Much of what he said will be familiar to those who have followed his speeches or read this piece for the London Review of Books. The thrust of it is that institutional systems (such as the banking system) can become locked into certain paths, which are self-reinforcing, and then very difficult to break out of. There is then a role for policy-makers in seeking to understand how such a system came about historically, in the hope of understanding how it might be disentangled. This piece of mine was partly influenced by what I'd read of Haldane.
A critique one might make of Haldane is that of all the traditions of heterodox economics that are out there, this one is the most politically inert (of course that's also what gives him the freedom to develop it, from a senior position within a central bank). It lets a lot of people off a lot of hooks. As he states in the interview, nobody deliberately rigged this system to work so badly; nobody takes bad decisions deliberately or for consciously bad reasons. But how true is this? What is going on when the City of London provides 51% of all Conservative Party funding?

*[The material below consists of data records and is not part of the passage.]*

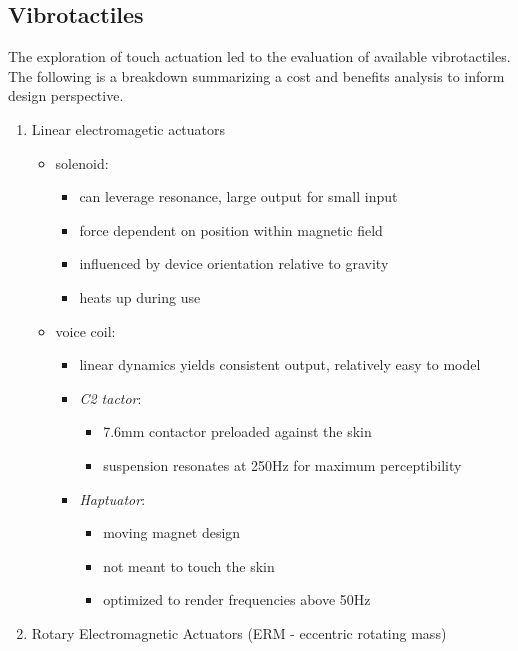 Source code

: \subsection{Vibrotactiles}
The exploration of touch actuation led to the evaluation of available vibrotactiles. The following is a breakdown summarizing a cost and benefits analysis to inform design perspective.
\begin{enumerate}
    \item Linear electromagetic actuators
    \begin{itemize}
        \item solenoid:
        \begin{itemize}
            \item can leverage resonance, large output for small input
            \item force dependent on position within magnetic field
            \item influenced by device orientation relative to gravity
            \item heats up during use
        \end{itemize}
        \item voice coil:
        \begin{itemize}
            \item linear dynamics yields consistent output, relatively easy to model
            \item \textit{C2 tactor}:
            \begin{itemize}
                \item 7.6mm contactor preloaded against the skin
                \item suspension resonates at 250Hz for maximum perceptibility
            \end{itemize}
            \item \textit{Haptuator}:
            \begin{itemize}
                \item moving magnet design
                \item not meant to touch the skin
                \item optimized to render frequencies above 50Hz
            \end{itemize}
        \end{itemize}
    \end{itemize}
    \item Rotary Electromagnetic Actuators (ERM - eccentric rotating mass)
    \begin{itemize}

\end{itemize}
\end{enumerate}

I had more questions for Haldane than I was able to ask in the time available. But I now regret not asking him about lobbying, which is a conscious effort to leave a certain 'evolutionary equilibrium' intact, and prevent a new one arising. It seems that this effort to fuse the state and the economic status quo (focused on by Colin Crouch in his book) that is most problematic for Haldane's systems-evolutionary perspective.
Update: The Telegraph have covered the interview, suggesting - a little implausibly - that this interview might land Haldane in trouble with Mervyn King.